String grids = "2 8 3 1 4 5 7 9 6 "
+ "1 6 5 8 7 2 3 4 9 "
+ "1 6 5 8 7 2 3 4 9 "
+ "1 7 6 8 2 5 3 4 9 "
+ "8 1 5 7 4 6 3 9 2 "
+ "9 8 7 6 5 4 3 2 1 ";

System.out.println();
System.out.println("Enter grid:");
int[][] grid = new int[3][3];
for (int i = 0; i < 3; i++) {
for (int j = 0; j < 3; j++) {
}
}
System.out.println(" Smallest: " + etsiLyhin(grid));
}
}
}
``````

The problem is, this runs for too long. Well, to clarify, on the server this code is tested on it runs for more than 2000ms (maximum allowed), but on my machine it runs for 1500-1600ms. Is there any optimization I could do here?

Solution

I guess you could get quite some performance from changing your main data type from `String` to an `byte` or `integer` array like, e.g.:

``````byte[] sorted = new byte[]() { 1, 2, 3, 4, 5, 6, 7, 8, 9 };
``````

Then you could easily change the identifying code for each permutation to an `integer` as well. Which could be computed out of the above array like this:

``````int code =  sorted[8] * 1 +
sorted[7] * 10 +
sorted[6] * 100 +
sorted[5] * 1000 +
sorted[4] * 10000 +
sorted[3] * 100000 +
sorted[2] * 1000000 +
sorted[1] * 10000000 +
sorted[0] * 100000000;
``````

This would keep you from using `String` comparisons inside the `Map visited`. Generally `int` operations are faster than the equivalent `String` operations.

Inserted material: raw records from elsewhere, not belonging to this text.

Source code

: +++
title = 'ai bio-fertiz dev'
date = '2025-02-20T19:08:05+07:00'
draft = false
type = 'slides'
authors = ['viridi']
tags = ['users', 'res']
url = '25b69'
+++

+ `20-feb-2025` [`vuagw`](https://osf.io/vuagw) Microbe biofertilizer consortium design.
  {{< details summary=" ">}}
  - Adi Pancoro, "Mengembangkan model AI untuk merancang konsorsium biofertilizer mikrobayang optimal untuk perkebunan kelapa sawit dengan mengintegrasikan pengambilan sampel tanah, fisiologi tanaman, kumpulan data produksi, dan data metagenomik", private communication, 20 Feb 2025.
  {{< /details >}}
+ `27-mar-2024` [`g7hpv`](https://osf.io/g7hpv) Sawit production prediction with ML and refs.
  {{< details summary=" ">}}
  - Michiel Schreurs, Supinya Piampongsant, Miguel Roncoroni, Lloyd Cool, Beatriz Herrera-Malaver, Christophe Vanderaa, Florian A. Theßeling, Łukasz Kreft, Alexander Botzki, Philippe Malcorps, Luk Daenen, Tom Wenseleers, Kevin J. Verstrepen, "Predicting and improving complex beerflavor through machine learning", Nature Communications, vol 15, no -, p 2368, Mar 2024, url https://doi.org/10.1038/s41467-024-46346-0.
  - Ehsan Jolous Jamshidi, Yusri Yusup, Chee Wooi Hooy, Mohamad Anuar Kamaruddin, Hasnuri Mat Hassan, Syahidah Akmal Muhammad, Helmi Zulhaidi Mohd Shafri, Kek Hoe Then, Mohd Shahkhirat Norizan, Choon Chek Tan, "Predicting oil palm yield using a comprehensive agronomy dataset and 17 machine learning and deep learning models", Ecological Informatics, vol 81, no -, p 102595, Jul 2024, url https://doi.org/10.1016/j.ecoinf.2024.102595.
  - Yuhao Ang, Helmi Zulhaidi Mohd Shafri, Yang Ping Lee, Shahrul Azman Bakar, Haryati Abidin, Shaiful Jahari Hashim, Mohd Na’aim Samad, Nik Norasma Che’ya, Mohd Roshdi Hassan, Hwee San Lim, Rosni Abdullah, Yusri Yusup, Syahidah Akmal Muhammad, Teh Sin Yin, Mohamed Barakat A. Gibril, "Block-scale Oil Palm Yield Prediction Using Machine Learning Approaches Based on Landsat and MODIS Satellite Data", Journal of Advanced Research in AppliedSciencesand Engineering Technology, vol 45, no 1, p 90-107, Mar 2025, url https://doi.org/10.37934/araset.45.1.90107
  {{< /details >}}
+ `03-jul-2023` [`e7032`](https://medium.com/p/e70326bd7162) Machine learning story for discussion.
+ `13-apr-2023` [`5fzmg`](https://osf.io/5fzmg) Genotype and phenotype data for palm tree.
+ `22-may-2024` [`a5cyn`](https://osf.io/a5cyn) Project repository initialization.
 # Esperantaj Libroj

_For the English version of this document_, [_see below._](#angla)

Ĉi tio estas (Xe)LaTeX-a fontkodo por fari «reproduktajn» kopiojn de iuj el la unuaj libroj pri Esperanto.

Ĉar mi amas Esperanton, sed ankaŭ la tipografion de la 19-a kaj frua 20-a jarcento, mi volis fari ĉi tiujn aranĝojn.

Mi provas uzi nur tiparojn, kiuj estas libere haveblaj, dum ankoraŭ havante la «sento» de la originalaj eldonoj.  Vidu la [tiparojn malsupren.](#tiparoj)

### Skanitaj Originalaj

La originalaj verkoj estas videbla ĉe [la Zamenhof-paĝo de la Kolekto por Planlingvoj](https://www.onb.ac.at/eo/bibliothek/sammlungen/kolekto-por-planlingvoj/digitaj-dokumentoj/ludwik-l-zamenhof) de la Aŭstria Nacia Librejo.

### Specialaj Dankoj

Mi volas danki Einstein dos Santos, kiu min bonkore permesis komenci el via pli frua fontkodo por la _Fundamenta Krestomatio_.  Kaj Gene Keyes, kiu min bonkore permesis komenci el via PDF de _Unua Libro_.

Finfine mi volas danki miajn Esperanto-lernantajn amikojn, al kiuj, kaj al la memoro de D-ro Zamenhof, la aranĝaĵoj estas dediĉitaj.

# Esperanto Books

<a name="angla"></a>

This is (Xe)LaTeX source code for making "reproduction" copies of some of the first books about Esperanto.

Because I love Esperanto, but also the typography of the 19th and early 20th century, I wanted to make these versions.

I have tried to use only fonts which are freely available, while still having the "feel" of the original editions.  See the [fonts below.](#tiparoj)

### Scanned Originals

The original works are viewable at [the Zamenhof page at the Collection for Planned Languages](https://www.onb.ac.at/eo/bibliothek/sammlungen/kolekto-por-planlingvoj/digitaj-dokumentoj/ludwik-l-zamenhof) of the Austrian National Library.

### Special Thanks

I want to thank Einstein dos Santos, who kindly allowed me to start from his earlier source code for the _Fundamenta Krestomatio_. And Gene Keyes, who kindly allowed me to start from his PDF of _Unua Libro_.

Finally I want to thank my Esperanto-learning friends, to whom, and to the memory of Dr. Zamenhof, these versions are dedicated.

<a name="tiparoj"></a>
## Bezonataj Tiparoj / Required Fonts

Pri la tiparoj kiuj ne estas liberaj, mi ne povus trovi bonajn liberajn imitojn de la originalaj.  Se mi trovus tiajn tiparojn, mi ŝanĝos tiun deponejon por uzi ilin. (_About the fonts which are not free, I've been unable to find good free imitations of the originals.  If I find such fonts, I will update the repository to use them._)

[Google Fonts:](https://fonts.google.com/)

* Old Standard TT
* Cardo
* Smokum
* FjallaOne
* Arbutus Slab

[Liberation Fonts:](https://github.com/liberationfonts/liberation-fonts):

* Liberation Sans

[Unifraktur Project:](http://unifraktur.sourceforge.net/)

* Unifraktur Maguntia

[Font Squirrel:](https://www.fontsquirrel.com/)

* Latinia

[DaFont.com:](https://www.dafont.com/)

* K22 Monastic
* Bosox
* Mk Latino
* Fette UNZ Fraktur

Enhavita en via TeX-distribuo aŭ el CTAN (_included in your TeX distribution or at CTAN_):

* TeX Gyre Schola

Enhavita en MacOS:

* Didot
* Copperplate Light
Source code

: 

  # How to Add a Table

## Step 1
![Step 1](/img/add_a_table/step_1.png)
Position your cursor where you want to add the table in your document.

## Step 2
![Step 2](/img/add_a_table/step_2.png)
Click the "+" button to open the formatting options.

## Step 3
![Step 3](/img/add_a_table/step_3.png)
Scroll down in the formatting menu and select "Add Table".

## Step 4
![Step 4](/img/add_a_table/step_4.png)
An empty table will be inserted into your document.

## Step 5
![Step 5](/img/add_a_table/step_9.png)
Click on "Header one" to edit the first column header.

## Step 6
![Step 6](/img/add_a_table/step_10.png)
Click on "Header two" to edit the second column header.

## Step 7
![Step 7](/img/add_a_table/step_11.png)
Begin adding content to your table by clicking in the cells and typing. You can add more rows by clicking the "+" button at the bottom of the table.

As I already mentioned in my answer to the original question, another improvement would be to look, if a permutation was already added to the queue before. If so, we don’t have to do this again as it will yield no new information. This will reduce the `put()`/`poll()` operations on the queue by a lot.

You could do this, by introducing a new `Set` and using this to verify, if a specific permutation has been added to the queue before.